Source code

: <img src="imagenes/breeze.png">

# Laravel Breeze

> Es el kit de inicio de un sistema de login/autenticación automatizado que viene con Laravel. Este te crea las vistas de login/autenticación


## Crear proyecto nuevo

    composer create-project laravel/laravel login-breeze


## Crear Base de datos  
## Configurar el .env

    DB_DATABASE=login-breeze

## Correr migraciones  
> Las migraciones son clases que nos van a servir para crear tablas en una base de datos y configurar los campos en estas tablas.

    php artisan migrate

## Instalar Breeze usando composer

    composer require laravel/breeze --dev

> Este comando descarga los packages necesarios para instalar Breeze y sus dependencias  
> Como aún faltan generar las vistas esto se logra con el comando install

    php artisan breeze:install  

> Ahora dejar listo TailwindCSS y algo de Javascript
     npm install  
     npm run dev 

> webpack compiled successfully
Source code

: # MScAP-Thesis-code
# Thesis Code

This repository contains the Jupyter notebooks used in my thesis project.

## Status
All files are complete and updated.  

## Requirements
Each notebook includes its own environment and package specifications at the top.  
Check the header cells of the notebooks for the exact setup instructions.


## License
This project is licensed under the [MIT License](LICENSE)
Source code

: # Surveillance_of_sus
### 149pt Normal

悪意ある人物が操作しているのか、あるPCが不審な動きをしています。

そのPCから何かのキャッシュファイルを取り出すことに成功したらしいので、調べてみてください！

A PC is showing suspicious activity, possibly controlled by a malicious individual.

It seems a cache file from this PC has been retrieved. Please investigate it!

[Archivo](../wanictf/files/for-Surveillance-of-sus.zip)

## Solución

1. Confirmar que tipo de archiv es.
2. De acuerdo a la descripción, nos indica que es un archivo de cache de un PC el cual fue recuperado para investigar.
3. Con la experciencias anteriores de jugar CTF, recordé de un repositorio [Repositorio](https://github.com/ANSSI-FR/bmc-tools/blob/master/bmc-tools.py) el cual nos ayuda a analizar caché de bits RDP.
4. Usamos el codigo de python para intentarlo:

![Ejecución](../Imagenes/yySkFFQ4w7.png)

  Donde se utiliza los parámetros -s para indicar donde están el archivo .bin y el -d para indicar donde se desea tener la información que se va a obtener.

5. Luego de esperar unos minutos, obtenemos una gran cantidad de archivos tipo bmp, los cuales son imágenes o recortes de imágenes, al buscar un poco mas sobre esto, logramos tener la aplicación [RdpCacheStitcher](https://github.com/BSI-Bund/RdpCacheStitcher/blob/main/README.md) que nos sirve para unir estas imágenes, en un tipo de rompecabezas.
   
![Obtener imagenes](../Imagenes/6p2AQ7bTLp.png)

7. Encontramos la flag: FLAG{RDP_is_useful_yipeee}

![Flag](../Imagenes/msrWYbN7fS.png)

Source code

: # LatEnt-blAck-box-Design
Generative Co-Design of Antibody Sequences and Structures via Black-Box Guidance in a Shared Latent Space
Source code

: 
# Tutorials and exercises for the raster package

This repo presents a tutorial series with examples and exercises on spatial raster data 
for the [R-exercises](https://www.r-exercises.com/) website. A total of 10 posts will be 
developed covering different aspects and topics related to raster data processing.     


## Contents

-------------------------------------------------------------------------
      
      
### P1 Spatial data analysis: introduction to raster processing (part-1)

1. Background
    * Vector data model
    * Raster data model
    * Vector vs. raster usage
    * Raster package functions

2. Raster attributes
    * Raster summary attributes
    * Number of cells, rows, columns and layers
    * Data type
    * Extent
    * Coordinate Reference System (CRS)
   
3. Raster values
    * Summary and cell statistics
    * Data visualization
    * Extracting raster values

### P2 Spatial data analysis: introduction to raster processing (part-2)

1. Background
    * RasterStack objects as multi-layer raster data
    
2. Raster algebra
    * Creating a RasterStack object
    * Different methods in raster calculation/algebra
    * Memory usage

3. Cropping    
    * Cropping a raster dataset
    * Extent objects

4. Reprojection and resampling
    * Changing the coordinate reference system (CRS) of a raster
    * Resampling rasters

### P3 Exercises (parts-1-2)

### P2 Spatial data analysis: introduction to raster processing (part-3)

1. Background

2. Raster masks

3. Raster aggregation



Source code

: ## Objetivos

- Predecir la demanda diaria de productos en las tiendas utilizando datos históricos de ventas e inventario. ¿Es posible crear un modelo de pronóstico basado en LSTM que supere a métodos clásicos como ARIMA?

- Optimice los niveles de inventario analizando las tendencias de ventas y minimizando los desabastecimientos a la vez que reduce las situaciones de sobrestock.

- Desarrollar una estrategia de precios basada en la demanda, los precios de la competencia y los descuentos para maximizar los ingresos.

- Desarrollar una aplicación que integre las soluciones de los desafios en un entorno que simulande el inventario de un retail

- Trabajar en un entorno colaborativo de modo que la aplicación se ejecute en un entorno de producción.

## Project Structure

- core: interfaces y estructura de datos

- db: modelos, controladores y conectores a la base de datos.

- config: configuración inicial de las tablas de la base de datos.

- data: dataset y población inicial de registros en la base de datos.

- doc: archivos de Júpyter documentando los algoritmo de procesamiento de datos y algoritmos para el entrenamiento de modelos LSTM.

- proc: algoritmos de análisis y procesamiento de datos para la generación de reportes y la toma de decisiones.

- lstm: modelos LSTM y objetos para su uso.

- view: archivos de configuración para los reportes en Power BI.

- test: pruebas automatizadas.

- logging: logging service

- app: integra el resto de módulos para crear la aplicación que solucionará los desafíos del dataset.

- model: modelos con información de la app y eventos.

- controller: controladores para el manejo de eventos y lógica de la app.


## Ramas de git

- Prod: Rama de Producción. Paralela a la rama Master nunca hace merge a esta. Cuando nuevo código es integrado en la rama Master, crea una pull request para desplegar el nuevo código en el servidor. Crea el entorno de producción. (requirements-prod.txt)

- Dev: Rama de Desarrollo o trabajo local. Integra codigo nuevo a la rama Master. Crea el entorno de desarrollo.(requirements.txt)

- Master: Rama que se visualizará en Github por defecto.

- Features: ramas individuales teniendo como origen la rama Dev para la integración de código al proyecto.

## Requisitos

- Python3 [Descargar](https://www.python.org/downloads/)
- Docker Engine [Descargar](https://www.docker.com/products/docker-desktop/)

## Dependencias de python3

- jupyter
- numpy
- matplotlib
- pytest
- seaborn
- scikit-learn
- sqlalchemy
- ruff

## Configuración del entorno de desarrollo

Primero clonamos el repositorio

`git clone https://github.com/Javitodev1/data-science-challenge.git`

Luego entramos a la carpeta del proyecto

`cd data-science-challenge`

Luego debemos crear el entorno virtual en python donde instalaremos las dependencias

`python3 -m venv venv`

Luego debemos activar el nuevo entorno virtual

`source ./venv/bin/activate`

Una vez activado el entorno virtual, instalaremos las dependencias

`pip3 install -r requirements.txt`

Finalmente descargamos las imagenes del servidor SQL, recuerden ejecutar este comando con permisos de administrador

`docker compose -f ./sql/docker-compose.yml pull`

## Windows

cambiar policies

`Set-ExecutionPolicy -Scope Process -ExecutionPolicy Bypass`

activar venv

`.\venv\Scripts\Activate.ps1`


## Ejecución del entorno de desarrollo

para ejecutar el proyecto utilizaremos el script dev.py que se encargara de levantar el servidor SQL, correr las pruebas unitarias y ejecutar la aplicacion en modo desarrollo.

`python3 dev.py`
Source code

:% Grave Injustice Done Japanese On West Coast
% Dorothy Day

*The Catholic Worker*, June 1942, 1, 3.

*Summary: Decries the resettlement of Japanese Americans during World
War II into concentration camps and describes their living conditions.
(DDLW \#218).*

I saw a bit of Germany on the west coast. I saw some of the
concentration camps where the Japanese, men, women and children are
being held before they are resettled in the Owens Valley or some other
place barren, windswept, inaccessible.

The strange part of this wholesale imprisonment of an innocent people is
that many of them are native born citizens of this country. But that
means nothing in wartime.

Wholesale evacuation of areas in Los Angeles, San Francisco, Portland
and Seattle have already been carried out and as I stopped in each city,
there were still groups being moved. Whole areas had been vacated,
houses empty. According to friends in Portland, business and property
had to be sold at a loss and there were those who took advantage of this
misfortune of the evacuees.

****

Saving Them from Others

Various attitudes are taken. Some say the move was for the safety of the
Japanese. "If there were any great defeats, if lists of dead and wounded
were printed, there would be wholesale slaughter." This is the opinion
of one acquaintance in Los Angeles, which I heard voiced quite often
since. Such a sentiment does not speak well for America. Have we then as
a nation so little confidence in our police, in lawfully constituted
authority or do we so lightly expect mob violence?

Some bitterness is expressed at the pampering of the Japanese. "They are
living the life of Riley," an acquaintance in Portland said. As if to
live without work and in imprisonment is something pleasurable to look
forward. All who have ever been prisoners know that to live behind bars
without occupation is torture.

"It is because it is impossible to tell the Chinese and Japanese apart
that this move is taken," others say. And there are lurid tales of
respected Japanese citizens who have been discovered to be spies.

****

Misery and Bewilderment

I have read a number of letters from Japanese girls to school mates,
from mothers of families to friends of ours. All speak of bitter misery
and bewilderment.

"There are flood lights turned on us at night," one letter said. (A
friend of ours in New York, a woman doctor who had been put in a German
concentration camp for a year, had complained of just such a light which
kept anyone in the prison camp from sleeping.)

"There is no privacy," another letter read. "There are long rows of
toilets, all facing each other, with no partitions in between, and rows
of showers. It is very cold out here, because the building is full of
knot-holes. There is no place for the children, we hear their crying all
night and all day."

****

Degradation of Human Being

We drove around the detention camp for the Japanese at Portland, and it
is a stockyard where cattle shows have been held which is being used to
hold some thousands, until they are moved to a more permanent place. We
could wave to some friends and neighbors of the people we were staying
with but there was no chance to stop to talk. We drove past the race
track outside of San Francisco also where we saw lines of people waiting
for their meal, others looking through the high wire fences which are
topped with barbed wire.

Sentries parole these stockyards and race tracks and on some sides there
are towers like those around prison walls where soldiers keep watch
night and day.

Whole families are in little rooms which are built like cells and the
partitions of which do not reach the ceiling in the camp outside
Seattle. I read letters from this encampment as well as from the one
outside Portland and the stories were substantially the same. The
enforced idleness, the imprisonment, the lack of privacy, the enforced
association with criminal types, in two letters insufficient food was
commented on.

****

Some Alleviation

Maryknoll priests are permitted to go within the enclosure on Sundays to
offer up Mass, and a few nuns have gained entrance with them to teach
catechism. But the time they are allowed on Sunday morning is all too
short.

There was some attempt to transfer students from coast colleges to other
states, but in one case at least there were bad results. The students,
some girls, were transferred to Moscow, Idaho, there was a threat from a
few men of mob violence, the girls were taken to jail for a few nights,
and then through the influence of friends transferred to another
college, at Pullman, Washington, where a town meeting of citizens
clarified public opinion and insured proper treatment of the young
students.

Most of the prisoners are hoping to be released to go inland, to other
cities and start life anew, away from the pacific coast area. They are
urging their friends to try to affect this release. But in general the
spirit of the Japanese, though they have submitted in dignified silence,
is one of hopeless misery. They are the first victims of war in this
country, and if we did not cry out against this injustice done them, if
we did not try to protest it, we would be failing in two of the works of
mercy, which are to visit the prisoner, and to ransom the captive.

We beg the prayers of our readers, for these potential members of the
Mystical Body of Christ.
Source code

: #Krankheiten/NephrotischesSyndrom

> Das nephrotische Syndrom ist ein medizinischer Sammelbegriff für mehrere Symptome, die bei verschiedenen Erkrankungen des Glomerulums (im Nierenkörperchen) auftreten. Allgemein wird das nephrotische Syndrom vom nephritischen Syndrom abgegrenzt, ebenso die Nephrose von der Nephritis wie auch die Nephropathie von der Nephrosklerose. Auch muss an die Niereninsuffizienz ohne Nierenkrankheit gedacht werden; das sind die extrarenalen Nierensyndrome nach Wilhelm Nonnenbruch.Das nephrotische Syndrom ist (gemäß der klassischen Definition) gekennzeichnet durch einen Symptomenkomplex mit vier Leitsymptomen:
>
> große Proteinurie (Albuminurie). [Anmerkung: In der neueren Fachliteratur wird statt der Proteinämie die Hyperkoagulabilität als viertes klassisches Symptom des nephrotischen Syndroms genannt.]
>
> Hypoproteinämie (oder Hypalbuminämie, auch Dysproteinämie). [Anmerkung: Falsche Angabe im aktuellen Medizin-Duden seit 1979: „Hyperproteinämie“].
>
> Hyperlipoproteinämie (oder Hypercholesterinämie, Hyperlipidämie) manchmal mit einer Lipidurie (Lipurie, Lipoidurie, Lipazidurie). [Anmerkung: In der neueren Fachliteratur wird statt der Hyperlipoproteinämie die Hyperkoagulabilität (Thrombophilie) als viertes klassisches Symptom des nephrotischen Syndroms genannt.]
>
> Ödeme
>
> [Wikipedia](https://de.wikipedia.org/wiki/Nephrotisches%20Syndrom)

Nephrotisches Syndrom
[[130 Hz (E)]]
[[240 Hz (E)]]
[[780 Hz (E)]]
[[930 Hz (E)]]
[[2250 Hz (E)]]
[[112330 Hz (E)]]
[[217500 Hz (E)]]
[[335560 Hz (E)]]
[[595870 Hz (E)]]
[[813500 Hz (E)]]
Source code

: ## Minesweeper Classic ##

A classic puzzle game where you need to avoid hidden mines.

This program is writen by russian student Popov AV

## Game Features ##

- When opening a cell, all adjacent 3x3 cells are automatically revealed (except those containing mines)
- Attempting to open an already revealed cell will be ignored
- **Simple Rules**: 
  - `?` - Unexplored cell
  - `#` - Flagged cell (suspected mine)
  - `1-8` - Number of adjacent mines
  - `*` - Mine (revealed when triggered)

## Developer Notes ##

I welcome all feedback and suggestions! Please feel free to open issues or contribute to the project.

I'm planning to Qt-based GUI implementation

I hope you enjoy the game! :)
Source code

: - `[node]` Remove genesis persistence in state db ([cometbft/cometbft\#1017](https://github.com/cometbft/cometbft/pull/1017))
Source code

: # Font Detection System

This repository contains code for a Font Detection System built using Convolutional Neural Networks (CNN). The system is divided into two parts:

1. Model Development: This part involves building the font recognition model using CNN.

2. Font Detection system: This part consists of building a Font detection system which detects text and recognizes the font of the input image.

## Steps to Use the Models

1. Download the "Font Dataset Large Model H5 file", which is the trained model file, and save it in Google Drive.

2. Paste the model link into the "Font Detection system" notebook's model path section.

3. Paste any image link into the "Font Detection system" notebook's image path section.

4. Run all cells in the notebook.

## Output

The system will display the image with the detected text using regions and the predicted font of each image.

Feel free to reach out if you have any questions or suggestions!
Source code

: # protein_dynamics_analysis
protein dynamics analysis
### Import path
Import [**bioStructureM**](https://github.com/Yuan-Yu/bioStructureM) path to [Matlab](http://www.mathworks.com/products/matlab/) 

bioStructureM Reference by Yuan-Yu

────────────────

## PROBLEM TO WORK ON
Each line in the entries above, starting at the line with "we did not try" and ending at the line with "[[780 Hz (E)]]", is to be printed exactly, and only those lines.

## ANSWER TO THE PROBLEM
we did not try to protest it, we would be failing in two of the works of
mercy, which are to visit the prisoner, and to ransom the captive.

We beg the prayers of our readers, for these potential members of the
Mystical Body of Christ.
Source code

: #Krankheiten/NephrotischesSyndrom

> Das nephrotische Syndrom ist ein medizinischer Sammelbegriff für mehrere Symptome, die bei verschiedenen Erkrankungen des Glomerulums (im Nierenkörperchen) auftreten. Allgemein wird das nephrotische Syndrom vom nephritischen Syndrom abgegrenzt, ebenso die Nephrose von der Nephritis wie auch die Nephropathie von der Nephrosklerose. Auch muss an die Niereninsuffizienz ohne Nierenkrankheit gedacht werden; das sind die extrarenalen Nierensyndrome nach Wilhelm Nonnenbruch.Das nephrotische Syndrom ist (gemäß der klassischen Definition) gekennzeichnet durch einen Symptomenkomplex mit vier Leitsymptomen:
>
> große Proteinurie (Albuminurie). [Anmerkung: In der neueren Fachliteratur wird statt der Proteinämie die Hyperkoagulabilität als viertes klassisches Symptom des nephrotischen Syndroms genannt.]
>
> Hypoproteinämie (oder Hypalbuminämie, auch Dysproteinämie). [Anmerkung: Falsche Angabe im aktuellen Medizin-Duden seit 1979: „Hyperproteinämie“].
>
> Hyperlipoproteinämie (oder Hypercholesterinämie, Hyperlipidämie) manchmal mit einer Lipidurie (Lipurie, Lipoidurie, Lipazidurie). [Anmerkung: In der neueren Fachliteratur wird statt der Hyperlipoproteinämie die Hyperkoagulabilität (Thrombophilie) als viertes klassisches Symptom des nephrotischen Syndroms genannt.]
>
> Ödeme
>
> [Wikipedia](https://de.wikipedia.org/wiki/Nephrotisches%20Syndrom)

Nephrotisches Syndrom
[[130 Hz (E)]]
[[240 Hz (E)]]
[[780 Hz (E)]]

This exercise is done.